Papagapitos (Artemis Bound, 2001), in this memoir, claims to have had encounters with aliens over the course of two decades.
In 1951, at the age of 4, the author states, she was “carried to a beautiful ship surrounded by bright, white light in the desert” of Arizona. She goes on to say that she met alien beings—and that it would not be the last time. However, this book doesn’t contain sinister accounts of alien abduction; indeed, the author maintains that the beings that visited her were always friendly and she “thrived on the visitations.” That said, the aftermath of these encounters still created some trouble in her life, including unexplained nosebleeds and apparent evidence of surgery on her ovary—things that she says that doctors often couldn’t explain. Although the author says that she knew not to worry, her mother found these issues alarming.

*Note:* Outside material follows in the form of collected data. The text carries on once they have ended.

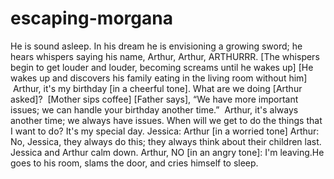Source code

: # escaping-morgana
He is sound asleep. In his dream he is envisioning a growing sword; he hears whispers saying his name, Arthur, Arthur, ARTHURRR.
 [The whispers begin to get louder and louder, becoming screams until he wakes up]
 [He wakes up and discovers his family eating in the living room without him]
  Arthur, it's my birthday [in a cheerful tone].
 What are we doing [Arthur asked]? 
 [Mother sips coffee]
 [Father says], “We have more important issues; we can handle your birthday another time.”
  Arthur, it's always another time; we always have issues. When will we get to do the things that I want to do? It's my special day.
 Jessica: Arthur [in a worried tone]
 Arthur: No, Jessica, they always do this; they always think about their children last.
 Jessica and Arthur calm down.
 Arthur, NO [in an angry tone]: I'm leaving.He goes to his room, slams the door, and cries himself to sleep.
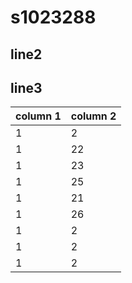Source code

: # s1023288

## line2

## line3


| column 1 | column 2 |
| -------- | -------- |
| 1	   | 2	      |
| 1	   | 22	      |
| 1	   | 23       |
| 1	   | 25	      |
| 1	   | 21	      |
| 1	   | 26	      |
| 1	   | 2	      |
| 1	   | 2	      |
| 1	   | 2	      |
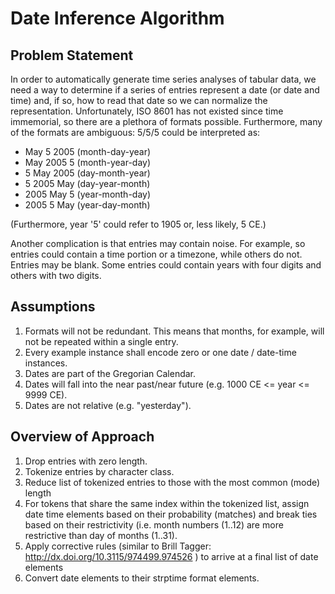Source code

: Date Inference Algorithm
========================

Problem Statement
-----------------

In order to automatically generate time series analyses of tabular data, we need a way to determine if a series
of entries represent a date (or date and time) and, if so, how to read that date so we can normalize the representation.
Unfortunately, ISO 8601 has not existed since time immemorial, so there are a plethora of formats possible. Furthermore,
many of the formats are ambiguous: 5/5/5 could be interpreted as:

- May 5 2005 (month-day-year)
- May 2005 5 (month-year-day)
- 5 May 2005 (day-month-year)
- 5 2005 May (day-year-month)
- 2005 May 5 (year-month-day)
- 2005 5 May (year-day-month)

(Furthermore, year '5' could refer to 1905 or, less likely, 5 CE.)

Another complication is that entries may contain noise. For example, so entries could contain a time portion or a
timezone, while others do not. Entries may be blank. Some entries could contain years with four digits and others with
two digits.

Assumptions
-----------

1. Formats will not be redundant. This means that months, for example, will not be repeated within a single entry.
2. Every example instance shall encode zero or one date / date-time instances.
3. Dates are part of the Gregorian Calendar.
4. Dates will fall into the near past/near future (e.g. 1000 CE <= year <= 9999 CE).
5. Dates are not relative (e.g. "yesterday").

Overview of Approach
--------------------

1. Drop entries with zero length.
2. Tokenize entries by character class.
3. Reduce list of tokenized entries to those with the most common (mode) length
4. For tokens that share the same index within the tokenized list, assign date time elements based on
   their probability (matches) and break ties based on their restrictivity (i.e. month numbers (1..12)
   are more restrictive than day of months (1..31).
5. Apply corrective rules (similar to Brill Tagger: http://dx.doi.org/10.3115/974499.974526 ) to arrive at a final
   list of date elements
6. Convert date elements to their strptime format elements.

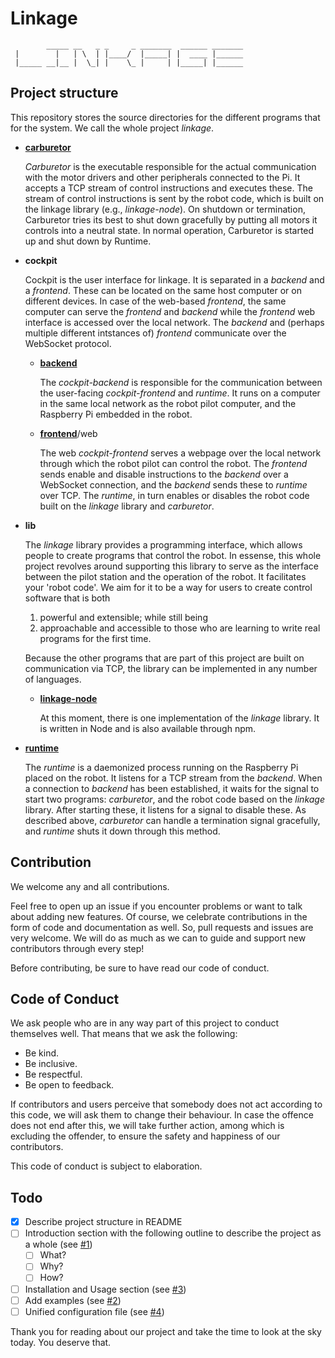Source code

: # Linkage

<!--- figlet -f Cyberlarge linkage --->

            _____ __   _ _     _ _______  ______ _______
     |        |   | \  | |____/  |_____| |  ____ |______
     |_____ __|__ |  \_| |    \_ |     | |_____| |______

## Project structure

This repository stores the source directories for the different programs
that for the system. We call the whole project *linkage*.

- [**carburetor**](https://github.com/Impossible-Robotics-5412/linkage/tree/main/carburetor)

  _Carburetor_ is the executable responsible for the actual communication with the motor drivers and other peripherals connected to the Pi.
  It accepts a TCP stream of control instructions and executes these.
  The stream of control instructions is sent by the robot code, which is built on the linkage library (e.g., _linkage-node_).
  On shutdown or termination, Carburetor tries its best to shut down gracefully by putting all motors it controls into a neutral state.
  In normal operation, Carburetor is started up and shut down by Runtime.

- **cockpit**

  Cockpit is the user interface for linkage.
  It is separated in a _backend_ and a _frontend_.
  These can be located on the same host computer or on different devices.
  In case of the web-based _frontend_, the same computer can serve the _frontend_ and _backend_ while the _frontend_ web interface is accessed over the local network.
  The _backend_ and (perhaps multiple different intstances of) _frontend_ communicate over the WebSocket protocol.

    - [**backend**](https://github.com/Impossible-Robotics-5412/linkage/tree/main/cockpit/backend)

      The _cockpit-backend_ is responsible for the communication between the user-facing _cockpit-frontend_ and _runtime_.
      It runs on a computer in the same local network as the robot pilot computer, and the Raspberry Pi embedded in the robot.

    - [**frontend**](https://github.com/Impossible-Robotics-5412/linkage/tree/main/cockpit/web/frontend)/web

      The web _cockpit-frontend_ serves a webpage over the local network through which the robot pilot can control the robot.
      The _frontend_ sends enable and disable instructions to the _backend_ over a WebSocket connection, and the _backend_ sends these to _runtime_ over TCP.
      The _runtime_, in turn enables or disables the robot code built on the _linkage_ library and _carburetor_.

- **lib**

  The _linkage_ library provides a programming interface, which allows people to create programs that control the robot.
  In essense, this whole project revolves around supporting this library to serve as the interface between the pilot station and the operation of the robot.
  It facilitates your 'robot code'.
  We aim for it to be a way for users to create control software that is both

  1. powerful and extensible; while still being
  2. approachable and accessible to those who are learning to write real programs for the first time.

  Because the other programs that are part of this project are built on communication via TCP, the library can be implemented in any number of languages.

    - [**linkage-node**](https://github.com/Impossible-Robotics-5412/linkage/tree/main/lib/linkage-node)

      At this moment, there is one implementation of the _linkage_ library.
      It is written in Node and is also available through npm.

- [**runtime**](https://github.com/Impossible-Robotics-5412/linkage/tree/main/runtime)

  The _runtime_ is a daemonized process running on the Raspberry Pi placed on the robot.
  It listens for a TCP stream from the _backend_.
  When a connection to _backend_ has been established, it waits for the signal to start two programs: _carburetor_, and the robot code based on the _linkage_ library.
  After starting these, it listens for a signal to disable these.
  As described above, _carburetor_ can handle a termination signal gracefully, and _runtime_ shuts it down through this method.

## Contribution

We welcome any and all contributions.

Feel free to open up an issue if you encounter problems or want to talk about adding new features.
Of course, we celebrate contributions in the form of code and documentation as well.
So, pull requests and issues are very welcome.
We will do as much as we can to guide and support new contributors through every step!

Before contributing, be sure to have read our code of conduct.

## Code of Conduct

We ask people who are in any way part of this project to conduct themselves well.
That means that we ask the following:

- Be kind.
- Be inclusive.
- Be respectful.
- Be open to feedback.

If contributors and users perceive that somebody does not act according to this code, we will ask them to change their behaviour.
In case the offence does not end after this, we will take further action, among which is excluding the offender, to ensure the safety and happiness of our contributors.

This code of conduct is subject to elaboration.

## Todo

- [x] Describe project structure in README
- [ ] Introduction section with the following outline to describe the project as a whole (see [#1](https://github.com/Impossible-Robotics-5412/linkage/issues/1))
    - [ ] What?
    - [ ] Why?
    - [ ] How?
- [ ] Installation and Usage section (see [#3](https://github.com/Impossible-Robotics-5412/linkage/issues/3))
- [ ] Add examples (see [#2](https://github.com/Impossible-Robotics-5412/linkage/issues/2))
- [ ] Unified configuration file (see [#4](https://github.com/Impossible-Robotics-5412/linkage/issues/4))

Thank you for reading about our project and take the time to look at the sky today.
You deserve that.
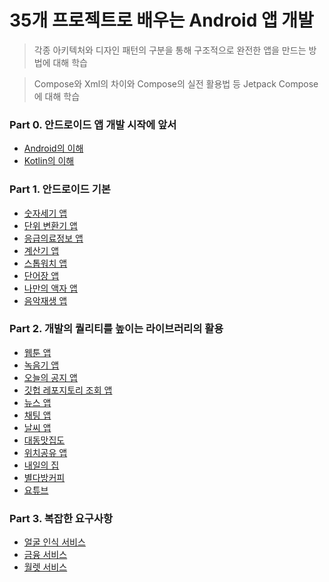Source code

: # 35개 프로젝트로 배우는 Android 앱 개발

> 각종 아키텍처와 디자인 패턴의 구분을 통해 구조적으로 완전한 앱을 만드는 방법에 대해 학습

> Compose와 Xml의 차이와 Compose의 실전 활용법 등 Jetpack Compose에 대해 학습


### Part 0. 안드로이드 앱 개발 시작에 앞서
- [Android의 이해](https://github.com/damon-911/FastCampus/tree/main/Part0/android)
- [Kotlin의 이해](https://github.com/damon-911/FastCampus/tree/main/Part0/kotlin)


### Part 1. 안드로이드 기본
- [숫자세기 앱](https://github.com/damon-911/FastCampus/tree/main/Part1/chapter2)
- [단위 변환기 앱](https://github.com/damon-911/FastCampus/tree/main/Part1/chapter3)
- [응급의료정보 앱](https://github.com/damon-911/FastCampus/tree/main/Part1/chapter4)
- [계산기 앱](https://github.com/damon-911/FastCampus/tree/main/Part1/chapter5)
- [스톱워치 앱](https://github.com/damon-911/FastCampus/tree/main/Part1/chapter6)
- [단어장 앱](https://github.com/damon-911/FastCampus/tree/main/Part1/chapter7)
- [나만의 액자 앱](https://github.com/damon-911/FastCampus/tree/main/Part1/chapter8)
- [음악재생 앱](https://github.com/damon-911/FastCampus/tree/main/Part1/chapter9)


### Part 2. 개발의 퀄리티를 높이는 라이브러리의 활용
- [웹툰 앱](https://github.com/damon-911/FastCampus/tree/main/Part2/chapter1)
- [녹음기 앱](https://github.com/damon-911/FastCampus/tree/main/Part2/chapter2)
- [오늘의 공지 앱](https://github.com/damon-911/FastCampus/tree/main/Part2/chapter3)
- [깃헙 레포지토리 조회 앱](https://github.com/damon-911/FastCampus/tree/main/Part2/chapter4)
- [뉴스 앱](https://github.com/damon-911/FastCampus/tree/main/Part2/chapter5)
- [채팅 앱](https://github.com/damon-911/FastCampus/tree/main/Part2/chapter6)
- [날씨 앱](https://github.com/damon-911/FastCampus/tree/main/Part2/chapter7)
- [대동맛집도](https://github.com/damon-911/FastCampus/tree/main/Part2/chapter8)
- [위치공유 앱](https://github.com/damon-911/FastCampus/tree/main/Part2/chapter9)
- [내일의 집](https://github.com/damon-911/FastCampus/tree/main/Part2/chapter10)
- [별다방커피](https://github.com/damon-911/FastCampus/tree/main/Part2/chapter11)
- [요튜브](https://github.com/damon-911/FastCampus/tree/main/Part2/chapter12)


### Part 3. 복잡한 요구사항
- [얼굴 인식 서비스](https://github.com/damon-911/FastCampus/tree/main/Part3/chapter1)
- [금융 서비스](https://github.com/damon-911/FastCampus/tree/main/Part3/chapter2)
- [월렛 서비스](https://github.com/damon-911/FastCampus/tree/main/Part3/chapter3)


<!--
### Part 4. Jetpack Compose


### Part 4+. Jetpack Compose 실무심화


### Part 5. 개발부터 배포까지 FINAL
-->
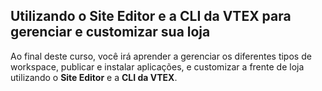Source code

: ## Utilizando o Site Editor e a CLI da VTEX para gerenciar e customizar sua loja

Ao final deste curso, você irá aprender a gerenciar os diferentes tipos de workspace, publicar e instalar aplicações, e customizar a frente de loja utilizando o **Site Editor** e a **CLI da VTEX**.
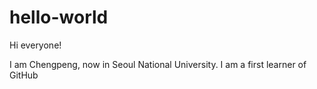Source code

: # hello-world

Hi everyone!

I am Chengpeng, now in Seoul National University.
I am a first learner of GitHub
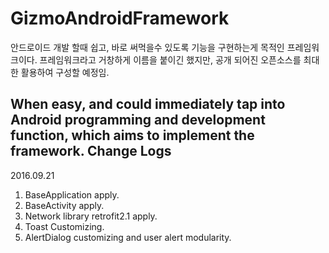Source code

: # GizmoAndroidFramework
안드로이드 개발 할때 쉽고, 바로 써먹을수 있도록 기능을 구현하는게 목적인 프레임워크이다.
프레임워크라고 거창하게 이름을 붙이긴 했지만, 공개 되어진 오픈소스를 최대한 활용하여
구성할 예정임.

When easy, and could immediately tap into Android programming and development function, which aims to implement the framework.
Change Logs
----------------------------------------------------------
2016.09.21

1. BaseApplication apply.
2. BaseActivity apply.
3. Network library retrofit2.1 apply.
4. Toast Customizing.
5. AlertDialog customizing and user alert modularity.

Even so, Papagapitos’ own stories of aliens are enthusiastically positive; they were her titular “Bright Friends,” and, in her view, they were simply conducting some sort of experiment on her—one that wasn’t meant to be hostile. Indeed, in later years, she says, she would proactively drive out into the desert to meet them. This is an earnestly told tale that effectively interweaves family history, poems, and the author’s own drawings. Some of the more personal details, such as the story of the Papagapitos’ parents coming to America, help to provide readers with a clear image of the author, despite her claims, which most will find hard to believe; they include the far-fetched idea that “some day inter-planetary stock markets will be trading DNA commodities as routinely as they do ‘gold and silver’ shares today.” The author concludes with the hope that she will get to see “an official worldwide acknowledgement of UFOs and alien visitors.”
A highly readable account of extraordinary visitations.